Well, I am making a c++ program, that goes through long streams of symbols and I need to store information for further analysis where in the stream appears symbol sequences of certain length. For instance in binary stream
100110010101
I have a sequences for example of length 6 like this:
100110 starting on position 0
001100 starting on position 1
011001 starting on position 2
etc.
What I need to store are vectors of all positions where I can find the one certain sequence. So the result should be something like a table, maybe resembling a hash table that look like this:
sequence/ positions
10010101 | 1 13 147 515
01011011 | 67 212 314 571
00101010 | 2 32 148 322 384 419 455
etc.
Now, I figured mapping strings to integers is slow, so because I have information about symbols in the stream upfront, I can use it to map this fixed length sequences to an integer.

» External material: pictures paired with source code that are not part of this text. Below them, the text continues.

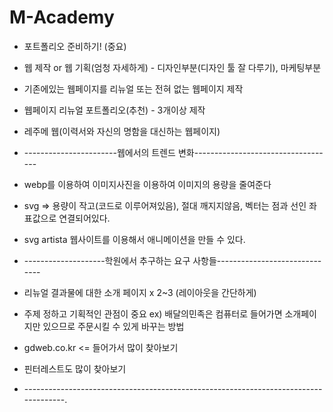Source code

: # M-Academy
+ 포트폴리오 준비하기! (중요)
+ 웹 제작 or 웹 기획(엄청 자세하게) - 디자인부분(디자인 툴 잘 다루기), 마케팅부분
+ 기존에있는 웹페이지를 리뉴얼 또는 전혀 없는 웹페이지 제작
+ 웹페이지 리뉴얼 포트폴리오(추천) - 3개이상 제작
+ 레주메 웹(이력서와 자신의 명함을 대신하는 웹페이지)
+ -----------------------웹에서의 트렌드 변화-----------------------------------
+ webp를 이용하여 이미지사진을 이용하여 이미지의 용량을 줄여준다
+ svg => 용량이 작고(코드로 이루어져있음), 절대 깨지지않음, 벡터는 점과 선인 좌표값으로 연결되어있다.
+ svg artista 웹사이트를 이용해서 애니메이션을 만들 수 있다.
+ --------------------학원에서 추구하는 요구 사항들------------------------------
+ 리뉴얼 결과물에 대한 소개 페이지 x 2~3 (레이아웃을 간단하게)

+ 주제 정하고 기획적인 관점이 중요
ex) 배달의민족은 컴퓨터로 들어가면 소개페이지만 있으므로 주문시킬 수 있게 바꾸는 방법
+ gdweb.co.kr <= 들어가서 많이 찾아보기
+ 핀터레스트도 많이 찾아보기
+ ------------------------------------------------------------------------------------.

The next step was to create a map, that maps these "representing integers" to a corresponding index in the table, where I add next occurence of this sequence. However this is slow, much slower than I can afford. I tried both ordered and unordered map of both std and boost libraries, none having enough efficiency. And I tested it, the map is the real bottleneck here
And here is the loop in pseudocode:
for (int i=seqleng-1;i<stream.size();i++) {
//compute characteristic value for the sequence by adding one symbol
charval*=symb_count;
charval+=sdata[j][i]-'0';
//sampspacesize is number off all possible sequence with this symbol count and this length
charval%=sampspacesize;
map<uint64,uint64>::iterator &it=map.find(charval);
//if index exists, add starting position of the sequence to the table
if (it!=map.end()) {
(table[it->second].add(i-seqleng+1);
}
//if current sequence is found for the first time, extend the table and add the index
else {
table.add_row();
map[charval]=table.last_index;
table[table.last_index].add(i-seqleng+1)
}
}
So the question is, can I use something better than a map to keep the record of corresponding indeces in the table, or is this the best way possible?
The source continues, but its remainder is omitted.